- _Dataset extract_:
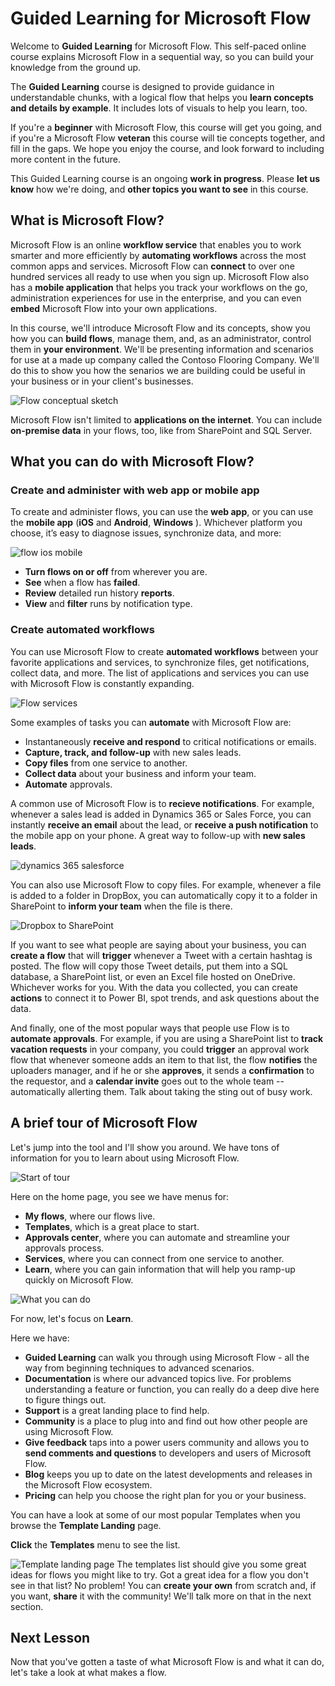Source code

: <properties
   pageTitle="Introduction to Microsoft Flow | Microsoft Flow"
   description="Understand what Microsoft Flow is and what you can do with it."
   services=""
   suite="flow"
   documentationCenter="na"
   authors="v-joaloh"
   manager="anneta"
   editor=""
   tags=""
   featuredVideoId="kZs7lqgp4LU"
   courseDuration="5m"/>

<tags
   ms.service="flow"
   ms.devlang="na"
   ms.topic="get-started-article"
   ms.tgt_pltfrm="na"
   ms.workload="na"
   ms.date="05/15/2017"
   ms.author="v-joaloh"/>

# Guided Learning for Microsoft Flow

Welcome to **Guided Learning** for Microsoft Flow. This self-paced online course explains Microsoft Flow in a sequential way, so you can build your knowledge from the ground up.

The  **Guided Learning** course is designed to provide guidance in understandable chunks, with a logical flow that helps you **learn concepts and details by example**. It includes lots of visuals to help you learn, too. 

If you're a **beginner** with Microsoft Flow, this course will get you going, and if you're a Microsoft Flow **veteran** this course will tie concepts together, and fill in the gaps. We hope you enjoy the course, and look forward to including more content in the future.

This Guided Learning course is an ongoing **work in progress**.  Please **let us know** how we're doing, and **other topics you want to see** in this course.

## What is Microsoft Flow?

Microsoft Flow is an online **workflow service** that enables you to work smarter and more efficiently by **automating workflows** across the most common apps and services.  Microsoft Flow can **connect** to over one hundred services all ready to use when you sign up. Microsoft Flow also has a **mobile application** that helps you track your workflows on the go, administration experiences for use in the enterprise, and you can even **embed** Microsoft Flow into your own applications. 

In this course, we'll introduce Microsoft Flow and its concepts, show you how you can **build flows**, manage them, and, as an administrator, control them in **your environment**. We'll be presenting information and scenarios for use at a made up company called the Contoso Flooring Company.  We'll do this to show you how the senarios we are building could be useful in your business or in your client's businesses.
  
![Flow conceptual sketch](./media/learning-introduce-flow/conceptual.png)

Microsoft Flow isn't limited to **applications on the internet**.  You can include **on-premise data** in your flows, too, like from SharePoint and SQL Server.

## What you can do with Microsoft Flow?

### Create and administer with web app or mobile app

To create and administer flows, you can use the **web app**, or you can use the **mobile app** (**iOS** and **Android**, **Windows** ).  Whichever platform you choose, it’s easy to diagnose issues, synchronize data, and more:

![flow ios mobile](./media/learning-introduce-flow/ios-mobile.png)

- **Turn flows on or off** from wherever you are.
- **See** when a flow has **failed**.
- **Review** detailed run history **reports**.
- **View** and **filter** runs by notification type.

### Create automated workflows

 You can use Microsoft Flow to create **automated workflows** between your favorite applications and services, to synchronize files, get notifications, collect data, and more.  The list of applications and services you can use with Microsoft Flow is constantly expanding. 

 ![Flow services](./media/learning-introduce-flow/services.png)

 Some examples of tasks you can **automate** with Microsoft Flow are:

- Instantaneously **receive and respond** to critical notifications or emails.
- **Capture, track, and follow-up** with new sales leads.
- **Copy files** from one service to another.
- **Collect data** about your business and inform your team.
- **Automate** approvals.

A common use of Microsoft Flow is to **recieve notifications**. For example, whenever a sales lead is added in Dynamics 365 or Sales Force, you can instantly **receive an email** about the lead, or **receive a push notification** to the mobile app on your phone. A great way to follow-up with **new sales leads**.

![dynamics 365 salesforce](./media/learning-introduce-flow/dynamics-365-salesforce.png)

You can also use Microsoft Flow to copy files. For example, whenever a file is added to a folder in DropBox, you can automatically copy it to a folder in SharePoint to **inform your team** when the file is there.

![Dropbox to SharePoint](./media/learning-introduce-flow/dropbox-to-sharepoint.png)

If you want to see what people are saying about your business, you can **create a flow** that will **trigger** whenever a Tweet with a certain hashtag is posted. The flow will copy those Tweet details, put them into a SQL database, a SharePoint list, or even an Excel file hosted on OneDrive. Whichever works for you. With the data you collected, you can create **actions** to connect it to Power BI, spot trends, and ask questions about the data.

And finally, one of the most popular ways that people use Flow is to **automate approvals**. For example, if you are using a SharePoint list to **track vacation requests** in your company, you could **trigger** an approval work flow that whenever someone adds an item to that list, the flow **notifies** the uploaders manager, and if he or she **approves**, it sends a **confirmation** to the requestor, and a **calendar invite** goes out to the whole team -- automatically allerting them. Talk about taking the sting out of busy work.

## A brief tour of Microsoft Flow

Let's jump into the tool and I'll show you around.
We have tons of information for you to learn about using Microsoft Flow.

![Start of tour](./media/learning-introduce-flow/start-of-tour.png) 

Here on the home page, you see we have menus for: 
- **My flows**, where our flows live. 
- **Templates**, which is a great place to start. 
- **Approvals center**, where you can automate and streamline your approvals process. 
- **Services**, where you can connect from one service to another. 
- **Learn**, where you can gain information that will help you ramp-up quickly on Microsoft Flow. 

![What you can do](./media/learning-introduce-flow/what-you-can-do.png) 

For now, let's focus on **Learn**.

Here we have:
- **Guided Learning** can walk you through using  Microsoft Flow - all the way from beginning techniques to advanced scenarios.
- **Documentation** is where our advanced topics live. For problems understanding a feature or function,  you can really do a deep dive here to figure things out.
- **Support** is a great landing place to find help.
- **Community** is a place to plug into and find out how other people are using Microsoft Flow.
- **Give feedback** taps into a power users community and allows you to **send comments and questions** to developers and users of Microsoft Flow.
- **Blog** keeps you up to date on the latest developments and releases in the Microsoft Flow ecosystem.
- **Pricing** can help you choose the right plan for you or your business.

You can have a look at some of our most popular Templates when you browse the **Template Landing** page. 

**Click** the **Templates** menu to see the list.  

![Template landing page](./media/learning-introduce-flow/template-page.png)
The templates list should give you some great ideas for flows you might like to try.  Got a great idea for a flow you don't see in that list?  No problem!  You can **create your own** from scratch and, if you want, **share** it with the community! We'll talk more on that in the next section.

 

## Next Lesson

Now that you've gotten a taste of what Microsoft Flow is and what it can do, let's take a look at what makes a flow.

* * *

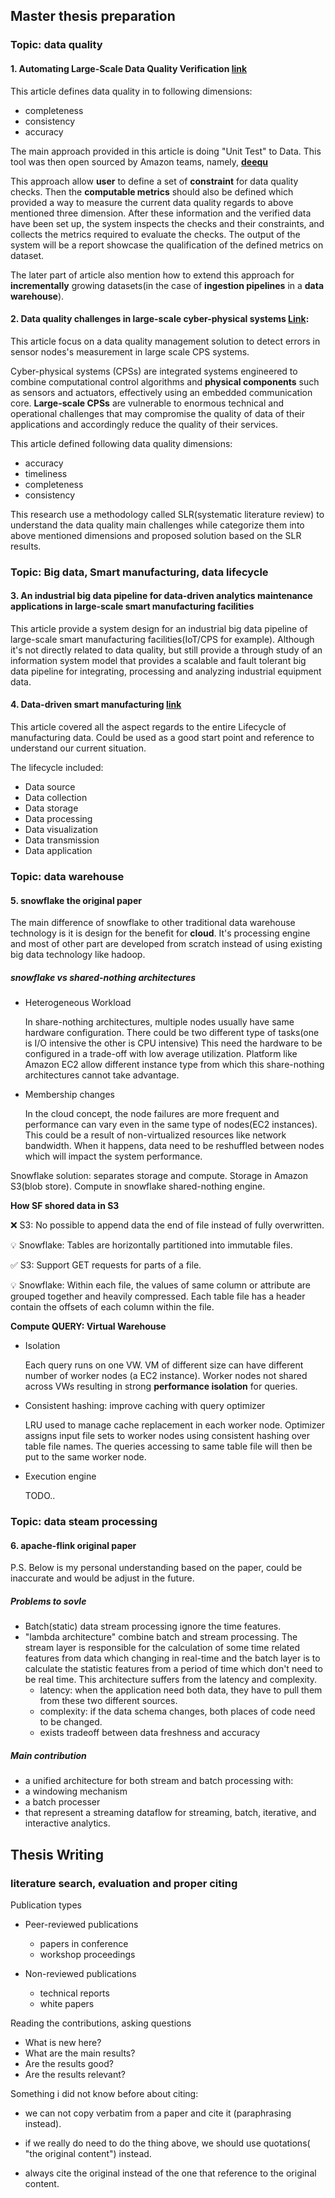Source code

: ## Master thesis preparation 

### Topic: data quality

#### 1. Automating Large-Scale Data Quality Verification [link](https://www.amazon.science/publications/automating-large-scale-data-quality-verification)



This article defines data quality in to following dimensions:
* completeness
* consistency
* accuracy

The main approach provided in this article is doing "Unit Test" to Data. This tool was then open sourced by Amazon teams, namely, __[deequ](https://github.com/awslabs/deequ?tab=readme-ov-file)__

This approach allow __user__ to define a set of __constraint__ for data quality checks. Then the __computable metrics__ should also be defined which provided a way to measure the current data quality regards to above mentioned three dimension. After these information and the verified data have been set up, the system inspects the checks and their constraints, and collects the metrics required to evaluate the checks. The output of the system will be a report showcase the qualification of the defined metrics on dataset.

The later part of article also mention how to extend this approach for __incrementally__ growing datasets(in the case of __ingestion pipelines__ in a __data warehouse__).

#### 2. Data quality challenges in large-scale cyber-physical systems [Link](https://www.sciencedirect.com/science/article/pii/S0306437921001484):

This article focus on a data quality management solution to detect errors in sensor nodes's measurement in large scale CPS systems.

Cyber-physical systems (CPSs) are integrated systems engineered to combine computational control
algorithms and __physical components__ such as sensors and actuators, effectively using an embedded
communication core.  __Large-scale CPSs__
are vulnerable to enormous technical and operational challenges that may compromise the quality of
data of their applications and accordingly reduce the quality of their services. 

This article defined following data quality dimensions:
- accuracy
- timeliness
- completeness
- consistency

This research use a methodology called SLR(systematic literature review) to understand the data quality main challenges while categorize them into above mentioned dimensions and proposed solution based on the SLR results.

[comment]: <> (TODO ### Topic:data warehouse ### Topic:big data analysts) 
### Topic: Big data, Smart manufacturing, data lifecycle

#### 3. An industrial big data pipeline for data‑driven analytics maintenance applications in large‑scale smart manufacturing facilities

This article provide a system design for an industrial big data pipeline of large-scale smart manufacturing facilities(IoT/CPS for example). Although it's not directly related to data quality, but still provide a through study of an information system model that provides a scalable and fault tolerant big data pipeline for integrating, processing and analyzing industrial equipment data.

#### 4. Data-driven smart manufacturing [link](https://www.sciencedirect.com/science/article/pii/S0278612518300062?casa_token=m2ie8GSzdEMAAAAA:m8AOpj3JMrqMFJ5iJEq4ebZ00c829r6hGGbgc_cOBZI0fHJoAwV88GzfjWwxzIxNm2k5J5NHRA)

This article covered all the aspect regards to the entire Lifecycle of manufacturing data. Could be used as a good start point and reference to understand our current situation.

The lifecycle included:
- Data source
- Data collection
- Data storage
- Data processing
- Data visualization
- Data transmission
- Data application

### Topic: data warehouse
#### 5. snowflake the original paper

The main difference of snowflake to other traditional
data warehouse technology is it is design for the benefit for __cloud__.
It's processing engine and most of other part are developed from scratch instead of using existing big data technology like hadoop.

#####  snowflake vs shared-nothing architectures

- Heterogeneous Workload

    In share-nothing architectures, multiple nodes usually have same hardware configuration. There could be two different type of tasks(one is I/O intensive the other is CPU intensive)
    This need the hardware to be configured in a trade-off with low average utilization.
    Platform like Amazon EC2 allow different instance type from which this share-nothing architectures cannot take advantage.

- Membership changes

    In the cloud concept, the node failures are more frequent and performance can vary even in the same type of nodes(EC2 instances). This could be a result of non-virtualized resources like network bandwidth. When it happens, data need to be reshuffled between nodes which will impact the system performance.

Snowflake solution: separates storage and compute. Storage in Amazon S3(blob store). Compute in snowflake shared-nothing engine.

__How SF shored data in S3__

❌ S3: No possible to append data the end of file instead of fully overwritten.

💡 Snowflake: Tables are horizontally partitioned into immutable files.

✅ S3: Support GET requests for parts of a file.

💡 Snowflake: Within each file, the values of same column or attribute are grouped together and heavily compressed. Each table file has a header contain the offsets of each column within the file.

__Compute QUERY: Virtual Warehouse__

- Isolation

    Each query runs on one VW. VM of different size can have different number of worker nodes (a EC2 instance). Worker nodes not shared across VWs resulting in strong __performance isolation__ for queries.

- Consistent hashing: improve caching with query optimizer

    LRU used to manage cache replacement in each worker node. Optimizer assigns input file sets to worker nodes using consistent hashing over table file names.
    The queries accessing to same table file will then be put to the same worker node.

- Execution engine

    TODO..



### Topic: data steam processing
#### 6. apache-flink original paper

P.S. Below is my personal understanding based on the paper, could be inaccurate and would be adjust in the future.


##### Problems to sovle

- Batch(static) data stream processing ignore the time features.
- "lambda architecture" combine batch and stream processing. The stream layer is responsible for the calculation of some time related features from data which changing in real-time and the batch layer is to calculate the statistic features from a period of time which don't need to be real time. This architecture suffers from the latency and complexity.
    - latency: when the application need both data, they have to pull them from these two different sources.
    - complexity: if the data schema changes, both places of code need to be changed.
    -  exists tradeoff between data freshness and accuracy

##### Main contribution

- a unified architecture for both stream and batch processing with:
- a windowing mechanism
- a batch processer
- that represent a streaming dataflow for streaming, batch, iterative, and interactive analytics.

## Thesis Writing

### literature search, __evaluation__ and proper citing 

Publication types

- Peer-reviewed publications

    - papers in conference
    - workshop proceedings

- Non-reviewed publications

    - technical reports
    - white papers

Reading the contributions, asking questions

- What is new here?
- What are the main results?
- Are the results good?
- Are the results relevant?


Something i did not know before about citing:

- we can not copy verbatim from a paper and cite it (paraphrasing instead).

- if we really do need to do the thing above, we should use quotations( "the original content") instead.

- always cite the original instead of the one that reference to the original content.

- _What the exercise asks_: Every line from the line containing "Something i did" through the line containing "- always cite" in the records above must be retyped exactly. Leave out the rest.

- _Result below_:
Something i did not know before about citing:

- we can not copy verbatim from a paper and cite it (paraphrasing instead).

- if we really do need to do the thing above, we should use quotations( "the original content") instead.

- always cite the original instead of the one that reference to the original content.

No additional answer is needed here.